An anthology about an adolescently aged adult. Beyond the biography of a blissful and bold being, beautifully bound in the book of bee. Crafting creative collaborations and courageous compositions of her course.
So not saying that my New Years resolution is to write more posts, but I really want to be intentional about doing so. I am going to try to find time to read and write more. As much as I LOVE Netflix, I think it is time to stop watching re-runs of The Office and Parks and Recreation. In my first post I made it a point that I was going to be more intentional about life; about what decisions I make, who I talk to, how I live my life. I also want to be intentional about sharing all of that. I have come to the conclusion I am not going to sugar-coat anything. You see, (most, not all) blogs post about all things good in peoples lives; about how amazing their trip was or their stories about exciting events. I plan on posting a bunch of those, but I also want to write about how sucky life can be sometimes. I thank The Lord above for my life and I do thank him for my struggles because they do make me a stronger person, but life sucks sometimes.

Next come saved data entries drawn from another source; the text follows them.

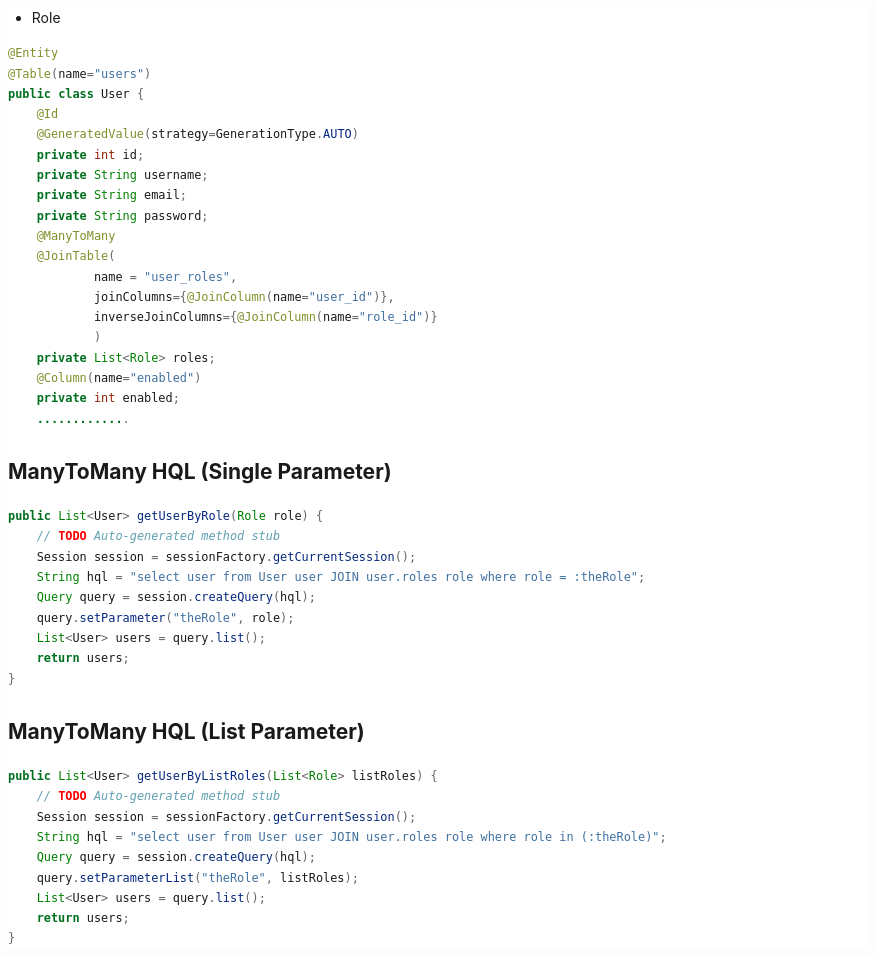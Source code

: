 * Role
```java
@Entity
@Table(name="users")
public class User {
	@Id
	@GeneratedValue(strategy=GenerationType.AUTO)
	private int id;
	private String username;
	private String email;
	private String password;
	@ManyToMany
	@JoinTable(
			name = "user_roles",
			joinColumns={@JoinColumn(name="user_id")},
			inverseJoinColumns={@JoinColumn(name="role_id")}
			)
	private List<Role> roles;
	@Column(name="enabled")
	private int enabled;
	.............
```

## ManyToMany HQL (Single Parameter)
```java
public List<User> getUserByRole(Role role) {
	// TODO Auto-generated method stub
	Session session = sessionFactory.getCurrentSession();
	String hql = "select user from User user JOIN user.roles role where role = :theRole";
	Query query = session.createQuery(hql);
	query.setParameter("theRole", role);
	List<User> users = query.list();
	return users;
}
```

## ManyToMany HQL (List Parameter)
```java
public List<User> getUserByListRoles(List<Role> listRoles) {
	// TODO Auto-generated method stub
	Session session = sessionFactory.getCurrentSession();
	String hql = "select user from User user JOIN user.roles role where role in (:theRole)";
	Query query = session.createQuery(hql);
	query.setParameterList("theRole", listRoles);
	List<User> users = query.list();
	return users;
}
```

I know this isn't really a "New Year, New Me" type of post. I don't want to kick off the new year saying that I am going to be happy and become a better version of myself. I want to say that I am going to struggle with a lot this year. I am bracing myself for changes in friendships, relationships (or lack of), and family issues. I am clenching tight for the punch that 2016 is going to give me. I am desperately taking 1 Peter 5:7 to heart this year because it is something that I really need to remember. "Cast all your anxiety on Him because He cares for you." Now I don't want to diagnose myself but I this past year has been filled with anxiety. I have been mentally, emotionally, physically and sometimes spiritually drained from so many issues and struggles that I went through. It affected the way I ate, it kept me up at night, it changed my behavior towards friends and family. I would be happy and excited one minute and then out of the blue I just wanted to sit in a corner by myself with a blanket because the entire room was closing in on me and I didn't know why. I pray every day for my anxiety to be a thing of the past. New Years Eve proved me wrong.